(Stored data)
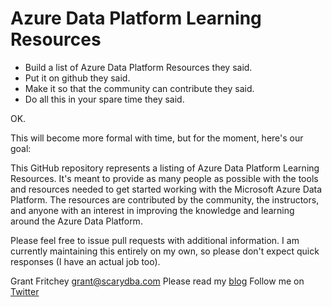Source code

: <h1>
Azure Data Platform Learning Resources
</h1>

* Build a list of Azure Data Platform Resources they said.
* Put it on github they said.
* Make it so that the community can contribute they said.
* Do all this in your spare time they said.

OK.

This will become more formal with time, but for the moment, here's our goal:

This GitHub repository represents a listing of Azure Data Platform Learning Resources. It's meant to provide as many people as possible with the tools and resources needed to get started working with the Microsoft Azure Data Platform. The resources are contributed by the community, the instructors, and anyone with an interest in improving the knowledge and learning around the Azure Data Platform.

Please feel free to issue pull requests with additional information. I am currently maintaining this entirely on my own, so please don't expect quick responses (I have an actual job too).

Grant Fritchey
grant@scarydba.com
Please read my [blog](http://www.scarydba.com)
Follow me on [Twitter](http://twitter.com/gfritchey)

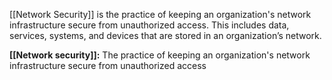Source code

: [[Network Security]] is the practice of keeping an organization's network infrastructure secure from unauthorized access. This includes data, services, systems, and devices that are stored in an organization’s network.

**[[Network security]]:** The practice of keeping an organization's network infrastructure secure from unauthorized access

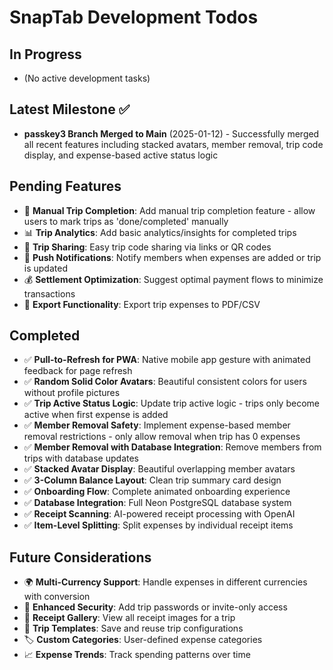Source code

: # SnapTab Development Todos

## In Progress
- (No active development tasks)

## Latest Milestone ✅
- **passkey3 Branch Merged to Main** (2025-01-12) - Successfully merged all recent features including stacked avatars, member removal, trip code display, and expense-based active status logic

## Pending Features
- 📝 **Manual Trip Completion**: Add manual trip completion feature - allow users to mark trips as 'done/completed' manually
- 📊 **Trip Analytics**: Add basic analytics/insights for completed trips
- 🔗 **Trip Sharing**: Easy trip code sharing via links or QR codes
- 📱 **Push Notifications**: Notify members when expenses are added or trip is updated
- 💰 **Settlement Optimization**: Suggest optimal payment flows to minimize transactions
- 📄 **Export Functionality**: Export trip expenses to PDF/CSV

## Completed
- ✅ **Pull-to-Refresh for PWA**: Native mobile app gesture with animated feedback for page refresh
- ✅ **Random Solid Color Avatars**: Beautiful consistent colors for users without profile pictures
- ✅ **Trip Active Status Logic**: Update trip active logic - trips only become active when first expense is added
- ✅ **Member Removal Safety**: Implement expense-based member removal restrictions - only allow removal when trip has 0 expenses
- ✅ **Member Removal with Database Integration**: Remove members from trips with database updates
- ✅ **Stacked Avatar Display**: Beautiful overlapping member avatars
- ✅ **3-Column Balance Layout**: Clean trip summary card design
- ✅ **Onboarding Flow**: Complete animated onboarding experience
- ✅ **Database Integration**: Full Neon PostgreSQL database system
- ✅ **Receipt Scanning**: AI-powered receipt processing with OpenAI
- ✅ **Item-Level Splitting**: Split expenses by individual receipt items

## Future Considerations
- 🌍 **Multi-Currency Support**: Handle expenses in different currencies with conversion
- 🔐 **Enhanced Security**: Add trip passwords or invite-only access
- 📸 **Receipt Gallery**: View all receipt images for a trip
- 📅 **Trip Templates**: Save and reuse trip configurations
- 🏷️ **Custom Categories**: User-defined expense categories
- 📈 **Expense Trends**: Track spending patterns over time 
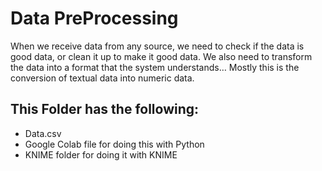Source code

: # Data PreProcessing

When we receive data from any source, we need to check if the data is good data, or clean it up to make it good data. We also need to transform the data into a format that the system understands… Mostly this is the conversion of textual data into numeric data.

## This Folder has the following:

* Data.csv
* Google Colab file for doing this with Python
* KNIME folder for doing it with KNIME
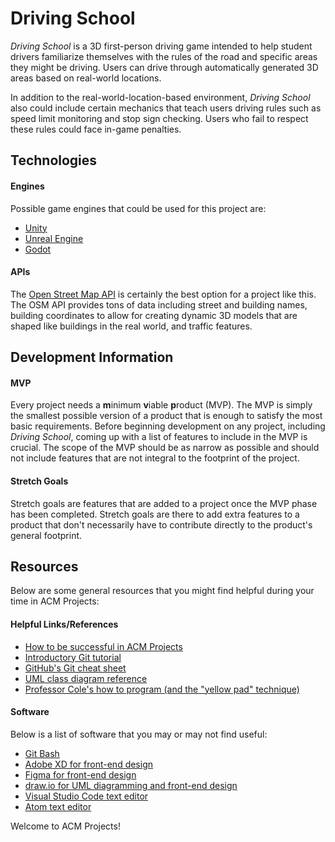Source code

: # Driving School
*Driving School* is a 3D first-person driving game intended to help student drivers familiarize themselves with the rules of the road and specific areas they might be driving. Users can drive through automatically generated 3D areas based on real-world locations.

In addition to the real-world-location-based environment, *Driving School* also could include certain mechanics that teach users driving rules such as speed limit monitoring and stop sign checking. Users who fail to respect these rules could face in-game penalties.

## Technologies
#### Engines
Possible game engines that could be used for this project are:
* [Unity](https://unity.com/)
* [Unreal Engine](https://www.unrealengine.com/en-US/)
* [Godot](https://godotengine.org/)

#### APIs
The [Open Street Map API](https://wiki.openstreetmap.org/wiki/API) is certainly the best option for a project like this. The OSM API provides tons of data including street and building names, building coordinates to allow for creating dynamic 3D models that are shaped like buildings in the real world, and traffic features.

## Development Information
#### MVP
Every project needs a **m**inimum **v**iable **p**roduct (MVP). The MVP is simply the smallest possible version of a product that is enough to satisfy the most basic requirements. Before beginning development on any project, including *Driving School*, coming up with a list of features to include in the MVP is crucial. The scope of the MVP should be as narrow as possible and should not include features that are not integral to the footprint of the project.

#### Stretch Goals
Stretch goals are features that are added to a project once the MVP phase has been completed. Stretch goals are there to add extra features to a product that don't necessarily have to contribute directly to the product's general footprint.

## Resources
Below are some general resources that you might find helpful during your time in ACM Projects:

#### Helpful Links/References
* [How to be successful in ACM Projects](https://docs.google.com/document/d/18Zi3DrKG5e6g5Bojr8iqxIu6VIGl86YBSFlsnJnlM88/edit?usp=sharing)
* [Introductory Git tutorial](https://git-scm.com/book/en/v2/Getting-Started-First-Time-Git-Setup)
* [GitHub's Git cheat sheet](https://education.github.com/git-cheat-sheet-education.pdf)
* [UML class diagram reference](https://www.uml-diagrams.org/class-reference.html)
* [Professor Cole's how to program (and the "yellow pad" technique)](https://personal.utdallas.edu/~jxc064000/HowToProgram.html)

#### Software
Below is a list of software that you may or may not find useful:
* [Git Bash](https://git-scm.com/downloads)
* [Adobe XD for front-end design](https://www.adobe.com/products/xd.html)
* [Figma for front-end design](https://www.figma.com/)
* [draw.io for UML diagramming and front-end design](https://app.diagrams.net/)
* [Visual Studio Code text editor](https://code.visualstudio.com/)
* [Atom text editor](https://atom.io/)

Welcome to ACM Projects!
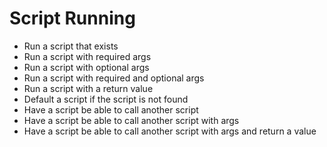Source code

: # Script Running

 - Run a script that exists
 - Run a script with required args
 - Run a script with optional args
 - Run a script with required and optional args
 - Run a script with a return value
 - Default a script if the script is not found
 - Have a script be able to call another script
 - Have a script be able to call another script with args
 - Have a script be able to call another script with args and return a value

==

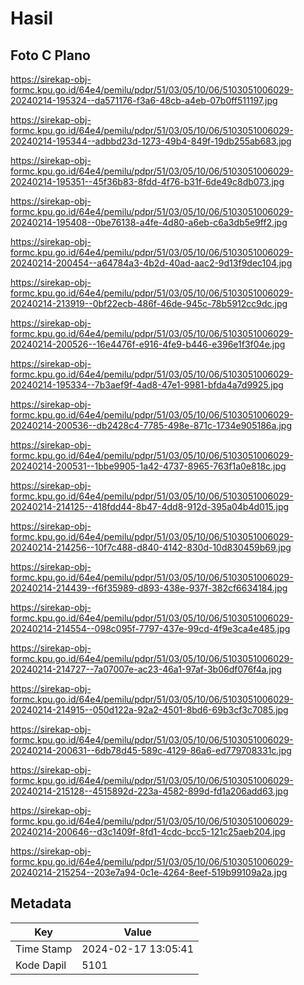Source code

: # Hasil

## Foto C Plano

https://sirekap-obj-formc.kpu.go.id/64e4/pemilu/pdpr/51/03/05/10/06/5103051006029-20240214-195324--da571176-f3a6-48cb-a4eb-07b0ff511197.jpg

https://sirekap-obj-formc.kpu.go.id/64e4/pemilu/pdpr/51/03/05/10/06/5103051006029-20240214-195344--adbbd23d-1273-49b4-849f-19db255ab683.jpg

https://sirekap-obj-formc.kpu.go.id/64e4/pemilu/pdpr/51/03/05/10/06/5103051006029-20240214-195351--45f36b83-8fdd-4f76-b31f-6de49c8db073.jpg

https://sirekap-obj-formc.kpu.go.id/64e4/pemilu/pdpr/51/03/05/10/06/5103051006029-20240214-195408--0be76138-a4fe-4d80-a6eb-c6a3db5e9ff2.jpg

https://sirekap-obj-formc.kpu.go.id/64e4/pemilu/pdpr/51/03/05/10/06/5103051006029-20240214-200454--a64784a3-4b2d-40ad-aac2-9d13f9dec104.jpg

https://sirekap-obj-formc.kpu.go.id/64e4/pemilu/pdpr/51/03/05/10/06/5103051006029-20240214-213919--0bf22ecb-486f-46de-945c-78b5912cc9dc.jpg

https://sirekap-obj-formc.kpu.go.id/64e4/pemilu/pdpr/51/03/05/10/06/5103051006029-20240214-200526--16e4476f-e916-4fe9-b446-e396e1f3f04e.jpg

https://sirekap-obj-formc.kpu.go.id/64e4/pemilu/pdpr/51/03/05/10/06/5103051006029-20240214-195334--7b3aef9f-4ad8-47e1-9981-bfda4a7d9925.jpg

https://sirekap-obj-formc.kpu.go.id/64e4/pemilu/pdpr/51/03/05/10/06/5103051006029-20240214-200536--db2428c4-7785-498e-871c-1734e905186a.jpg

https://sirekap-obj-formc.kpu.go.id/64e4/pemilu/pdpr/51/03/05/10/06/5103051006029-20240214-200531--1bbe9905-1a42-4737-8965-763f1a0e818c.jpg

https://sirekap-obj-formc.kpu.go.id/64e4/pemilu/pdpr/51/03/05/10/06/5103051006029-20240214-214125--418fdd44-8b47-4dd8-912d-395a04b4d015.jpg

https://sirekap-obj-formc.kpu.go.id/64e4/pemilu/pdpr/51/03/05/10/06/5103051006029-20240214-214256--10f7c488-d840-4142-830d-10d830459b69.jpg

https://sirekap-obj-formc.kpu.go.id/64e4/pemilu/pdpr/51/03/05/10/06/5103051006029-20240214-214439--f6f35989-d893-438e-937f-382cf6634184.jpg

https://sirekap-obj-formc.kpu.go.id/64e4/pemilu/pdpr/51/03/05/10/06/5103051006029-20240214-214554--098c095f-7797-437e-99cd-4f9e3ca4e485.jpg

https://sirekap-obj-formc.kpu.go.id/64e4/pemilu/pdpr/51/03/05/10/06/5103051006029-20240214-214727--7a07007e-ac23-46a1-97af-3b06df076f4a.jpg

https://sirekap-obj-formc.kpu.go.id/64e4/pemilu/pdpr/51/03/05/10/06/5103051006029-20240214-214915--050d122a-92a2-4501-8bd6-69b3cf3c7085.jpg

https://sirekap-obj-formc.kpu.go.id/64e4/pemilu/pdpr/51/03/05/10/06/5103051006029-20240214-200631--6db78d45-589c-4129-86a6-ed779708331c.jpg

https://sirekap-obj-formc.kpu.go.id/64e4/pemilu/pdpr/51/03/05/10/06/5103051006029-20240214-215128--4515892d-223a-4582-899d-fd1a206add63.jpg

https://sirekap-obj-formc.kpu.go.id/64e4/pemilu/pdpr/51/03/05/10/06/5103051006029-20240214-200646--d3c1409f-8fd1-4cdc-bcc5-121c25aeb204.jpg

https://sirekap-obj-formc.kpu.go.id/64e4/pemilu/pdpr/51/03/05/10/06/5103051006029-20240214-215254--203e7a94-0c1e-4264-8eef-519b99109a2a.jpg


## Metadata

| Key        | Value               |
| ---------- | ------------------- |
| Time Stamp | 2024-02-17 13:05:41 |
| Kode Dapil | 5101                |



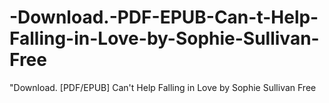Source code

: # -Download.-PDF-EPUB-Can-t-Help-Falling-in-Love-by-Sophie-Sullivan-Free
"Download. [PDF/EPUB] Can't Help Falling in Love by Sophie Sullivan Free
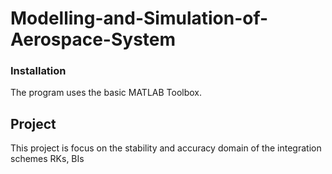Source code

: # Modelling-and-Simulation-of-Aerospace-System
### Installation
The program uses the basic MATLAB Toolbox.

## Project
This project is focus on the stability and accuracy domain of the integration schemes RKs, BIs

What you will do: In the entries above, some lines hold the string "receipt". Copy each of them.

Exercise answer:
- ✅ **Receipt Scanning**: AI-powered receipt processing with OpenAI
- ✅ **Item-Level Splitting**: Split expenses by individual receipt items
- 📸 **Receipt Gallery**: View all receipt images for a trip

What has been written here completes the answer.